Thursday, May 9, 2013

Cinnamon Streusel Apple Crunch Muffins-Gluten Free & Vegan

IMG 8263   Our Panera’s Gluten Free Dream Day: Apple Crunch Muffin





Dry:

1 cup brown teff flour
1 & 1/3 cups almond flour (I used Bob’s red mill)
1/2 cup Tapioca Starch (I used Bob’s Red Mill)
1/2 tsp kosher salt
2 tsp baking powder
1/2 tsp baking soda
3/4 tsp xanthan gum
1 tbsp ground cinnamon
1/2 tsp ground ginger
1/4 tsp ground nutmeg
1 cup organic cane sugar


Wet:

3 tbsp extra virgin olive oil (or coconut oil)
1 tbsp egg replacer powder whisked with 1/4 cup warm water
3/4 cup warm water
1 small Granny Smith apple, peeled and diced (1 cup)




Streusel topping:

1/4 cup sugar (I used Turbinado)
2 tbsp almond flour
1/2 tsp cinnamon
1 tbsp non-dairy buttery spread like Earth Balance






Directions:


1. Preheat oven to 375F and line a muffin tin with liners.

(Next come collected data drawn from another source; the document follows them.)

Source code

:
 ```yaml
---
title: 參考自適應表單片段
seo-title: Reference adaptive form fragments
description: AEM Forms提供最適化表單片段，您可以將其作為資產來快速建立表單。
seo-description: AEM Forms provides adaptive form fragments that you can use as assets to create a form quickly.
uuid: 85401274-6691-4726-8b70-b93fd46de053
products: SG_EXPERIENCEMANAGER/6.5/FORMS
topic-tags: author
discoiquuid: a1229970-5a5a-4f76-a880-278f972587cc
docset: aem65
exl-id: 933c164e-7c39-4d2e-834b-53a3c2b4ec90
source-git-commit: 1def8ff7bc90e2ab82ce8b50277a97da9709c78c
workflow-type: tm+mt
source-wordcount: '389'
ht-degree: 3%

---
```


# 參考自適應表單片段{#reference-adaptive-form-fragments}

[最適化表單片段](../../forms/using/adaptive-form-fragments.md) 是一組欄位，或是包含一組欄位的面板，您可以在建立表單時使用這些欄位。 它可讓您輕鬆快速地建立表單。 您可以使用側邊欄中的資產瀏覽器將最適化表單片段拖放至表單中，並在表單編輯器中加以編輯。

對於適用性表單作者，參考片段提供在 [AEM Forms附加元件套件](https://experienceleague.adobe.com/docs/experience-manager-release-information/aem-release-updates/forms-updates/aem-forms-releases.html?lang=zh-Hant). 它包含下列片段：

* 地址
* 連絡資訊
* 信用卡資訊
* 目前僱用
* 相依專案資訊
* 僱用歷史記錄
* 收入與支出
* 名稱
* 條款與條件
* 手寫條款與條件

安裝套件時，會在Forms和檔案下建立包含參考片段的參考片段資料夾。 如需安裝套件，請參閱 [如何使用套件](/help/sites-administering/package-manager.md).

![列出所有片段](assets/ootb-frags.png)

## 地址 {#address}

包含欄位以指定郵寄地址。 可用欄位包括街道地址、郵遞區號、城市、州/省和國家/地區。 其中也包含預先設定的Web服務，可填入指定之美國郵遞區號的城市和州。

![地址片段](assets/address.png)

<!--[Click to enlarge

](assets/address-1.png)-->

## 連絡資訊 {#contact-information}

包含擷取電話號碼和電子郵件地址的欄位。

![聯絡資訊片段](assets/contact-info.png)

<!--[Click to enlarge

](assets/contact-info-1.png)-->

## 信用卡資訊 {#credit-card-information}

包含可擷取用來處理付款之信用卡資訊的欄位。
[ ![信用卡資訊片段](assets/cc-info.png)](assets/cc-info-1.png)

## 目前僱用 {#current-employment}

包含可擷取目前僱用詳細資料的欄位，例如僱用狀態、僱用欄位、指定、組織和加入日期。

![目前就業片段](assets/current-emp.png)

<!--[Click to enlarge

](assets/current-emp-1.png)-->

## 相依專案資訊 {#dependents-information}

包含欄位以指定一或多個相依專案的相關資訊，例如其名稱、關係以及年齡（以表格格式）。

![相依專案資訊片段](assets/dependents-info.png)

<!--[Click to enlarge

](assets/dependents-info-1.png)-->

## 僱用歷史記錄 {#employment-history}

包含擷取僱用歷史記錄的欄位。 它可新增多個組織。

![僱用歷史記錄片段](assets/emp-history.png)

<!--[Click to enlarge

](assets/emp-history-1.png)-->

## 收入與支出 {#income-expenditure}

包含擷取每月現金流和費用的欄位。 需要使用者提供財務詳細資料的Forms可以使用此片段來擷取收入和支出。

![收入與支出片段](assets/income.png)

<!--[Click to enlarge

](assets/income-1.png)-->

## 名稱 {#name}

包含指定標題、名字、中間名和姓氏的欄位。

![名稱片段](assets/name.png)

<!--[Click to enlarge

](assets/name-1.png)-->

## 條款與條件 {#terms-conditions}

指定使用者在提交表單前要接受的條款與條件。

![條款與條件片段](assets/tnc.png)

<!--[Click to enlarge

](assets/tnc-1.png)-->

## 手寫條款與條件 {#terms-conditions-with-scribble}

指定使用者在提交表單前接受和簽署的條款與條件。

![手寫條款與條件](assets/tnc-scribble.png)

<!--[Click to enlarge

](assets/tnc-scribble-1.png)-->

2. In a small bowl, whisk together the egg replacer and water and set aside.

3. In a large mixing bowl, whisk together the dry ingredients.

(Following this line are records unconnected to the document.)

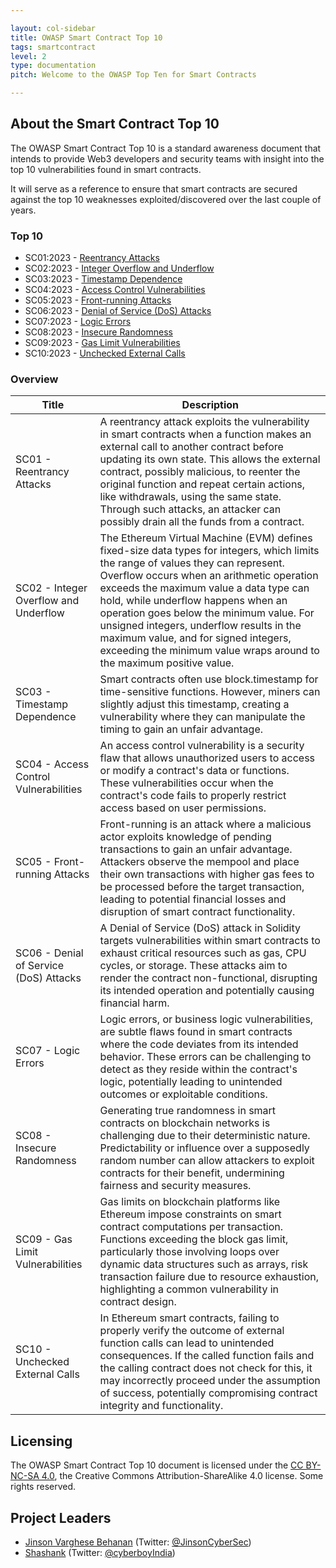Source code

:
 ```yaml
---

layout: col-sidebar
title: OWASP Smart Contract Top 10
tags: smartcontract
level: 2
type: documentation
pitch: Welcome to the OWASP Top Ten for Smart Contracts

---
```


## About the Smart Contract Top 10

The OWASP Smart Contract Top 10 is a standard awareness document that intends to provide Web3 developers and security teams with insight into the top 10 vulnerabilities found in smart contracts. 

It will serve as a reference to ensure that smart contracts are secured against the top 10 weaknesses exploited/discovered over the last couple of years.

### Top 10

* SC01:2023 - [Reentrancy Attacks](2023/en/src/SC01-reentrancy-attacks.md)
* SC02:2023 - [Integer Overflow and Underflow](2023/en/src/SC02-integer-overflow-underflow.md)
* SC03:2023 - [Timestamp Dependence](2023/en/src/SC03-timestamp-dependence.md)
* SC04:2023 - [Access Control Vulnerabilities](2023/en/src/SC04-access-control-vulnerabilities.md)
* SC05:2023 - [Front-running Attacks](2023/en/src/SC05-front-running-attacks.md)
* SC06:2023 - [Denial of Service (DoS) Attacks](2023/en/src/SC06-denial-of-service-attacks.md)
* SC07:2023 - [Logic Errors](2023/en/src/SC07-logic-errors.md)
* SC08:2023 - [Insecure Randomness](2023/en/src/SC08-insecure-randomness.md)
* SC09:2023 - [Gas Limit Vulnerabilities](2023/en/src/SC09-gas-limit-vulnerabilities.md)
* SC10:2023 - [Unchecked External Calls](2023/en/src/SC10-unchecked-external-calls.md)

### Overview

| Title | Description |
| -- | -- |
| SC01 - Reentrancy Attacks | A reentrancy attack exploits the vulnerability in smart contracts when a function makes an external call to another contract before updating its own state. This allows the external contract, possibly malicious, to reenter the original function and repeat certain actions, like withdrawals, using the same state. Through such attacks, an attacker can possibly drain all the funds from a contract. |
| SC02 - Integer Overflow and Underflow | The Ethereum Virtual Machine (EVM) defines fixed-size data types for integers, which limits the range of values they can represent. Overflow occurs when an arithmetic operation exceeds the maximum value a data type can hold, while underflow happens when an operation goes below the minimum value. For unsigned integers, underflow results in the maximum value, and for signed integers, exceeding the minimum value wraps around to the maximum positive value. |
| SC03 - Timestamp Dependence | Smart contracts often use block.timestamp for time-sensitive functions. However, miners can slightly adjust this timestamp, creating a vulnerability where they can manipulate the timing to gain an unfair advantage. |
| SC04 - Access Control Vulnerabilities | An access control vulnerability is a security flaw that allows unauthorized users to access or modify a contract's data or functions. These vulnerabilities occur when the contract's code fails to properly restrict access based on user permissions. |
| SC05 - Front-running Attacks | Front-running is an attack where a malicious actor exploits knowledge of pending transactions to gain an unfair advantage. Attackers observe the mempool and place their own transactions with higher gas fees to be processed before the target transaction, leading to potential financial losses and disruption of smart contract functionality. |
| SC06 - Denial of Service (DoS) Attacks | A Denial of Service (DoS) attack in Solidity targets vulnerabilities within smart contracts to exhaust critical resources such as gas, CPU cycles, or storage. These attacks aim to render the contract non-functional, disrupting its intended operation and potentially causing financial harm. |
| SC07 - Logic Errors | Logic errors, or business logic vulnerabilities, are subtle flaws found in smart contracts where the code deviates from its intended behavior. These errors can be challenging to detect as they reside within the contract's logic, potentially leading to unintended outcomes or exploitable conditions. |
| SC08 - Insecure Randomness | Generating true randomness in smart contracts on blockchain networks is challenging due to their deterministic nature. Predictability or influence over a supposedly random number can allow attackers to exploit contracts for their benefit, undermining fairness and security measures. |
| SC09 - Gas Limit Vulnerabilities | Gas limits on blockchain platforms like Ethereum impose constraints on smart contract computations per transaction. Functions exceeding the block gas limit, particularly those involving loops over dynamic data structures such as arrays, risk transaction failure due to resource exhaustion, highlighting a common vulnerability in contract design. |
| SC10 - Unchecked External Calls | In Ethereum smart contracts, failing to properly verify the outcome of external function calls can lead to unintended consequences. If the called function fails and the calling contract does not check for this, it may incorrectly proceed under the assumption of success, potentially compromising contract integrity and functionality. |

## Licensing
The OWASP Smart Contract Top 10 document is licensed under the [CC BY-NC-SA 4.0](https://creativecommons.org/licenses/by-nc-sa/4.0/), the Creative Commons
Attribution-ShareAlike 4.0 license. Some rights reserved.

## Project Leaders
- [Jinson Varghese Behanan](mailto:jinson@owasp.org) (Twitter: [@JinsonCyberSec](https://twitter.com/JinsonCyberSec))
- [Shashank](mailto:shashank@credshields.com) (Twitter: [@cyberboyIndia](https://x.com/cyberboyIndia))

4. In a smaller bowl, whisk together the wet ingredients (except for apple). Add the wet to dry and with an electric mixer, beat until combined. It will be like a very thick cake batter. Fold in the peeled and diced apple.

5. Using a spoon, distribute the batter evenly among the liners to make a dozen.

6. Sprinkle the streusel and bake in the oven at 375F for 27-28 minutes or until muffin slowly springs back when touched. Cool in the pan for only 5 minutes (longer and it will get soggy!) before transferring to a wire rack until completely cool. The muffins will break apart if you unwrap them before they are cooled, so be sure to cool them for at least 30 minutes. Store in an air-tight container for up to 3 days.